Being on speakerphone for too long is clearly unhealthy. There needs to be a standard put in place.
So, somewhere on the agenda, between the Roll call and Motion to Adjourn, I came up the Seven Stages of Conference Calls (7SoCC). I'm quite sure that someone, somewhere has already written something like this, but this is original to me...so BACK OFF MAN...I'm in no mood for criticism.
|Yep. The meeting went right through lunch.|
Stage 2: The Fade. This starts to happen in earnest somewhere around the 1 hour mark. You begin to think "holy mother of god...I'm going to need more coffee". But neither caffeine nor sugar can buzz you up enough to keep from entering a downward spiral.
Stage 3: Disbelief and disgust. Are you 'effing kidding me?! Did we REALLY just completely throw the agenda out the window and start down another rabbit hole? How can this be happening? Does EVERYONE have the attention span of a toddler?
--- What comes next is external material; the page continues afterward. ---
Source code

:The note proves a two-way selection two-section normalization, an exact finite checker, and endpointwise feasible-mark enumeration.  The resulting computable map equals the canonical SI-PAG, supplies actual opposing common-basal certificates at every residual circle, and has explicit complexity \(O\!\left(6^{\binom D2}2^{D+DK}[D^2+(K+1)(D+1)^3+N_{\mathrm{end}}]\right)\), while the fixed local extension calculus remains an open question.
Stage 4: Depression. Your office has shrunk to the size of a laundry basket, the air conditioner isn't blowing enough cold air, and you can't leave to go to the bathroom (for fear of being asked a question). You begin to consider wetting yourself as an act of rebellion.
Stage 5: Hallucinatory fantasy/Delusions of grandeur. You begin to imagine that the phone has become a portal to hell, the voices inside it are not talking about agenda items. Rather, they are telling you that flying monkeys have invaded Tokyo and only you can save the city and its inhabitants with your bionic fly rod, and a fly called "bellybutton lint". Of course, you wear a cape. Don't be silly.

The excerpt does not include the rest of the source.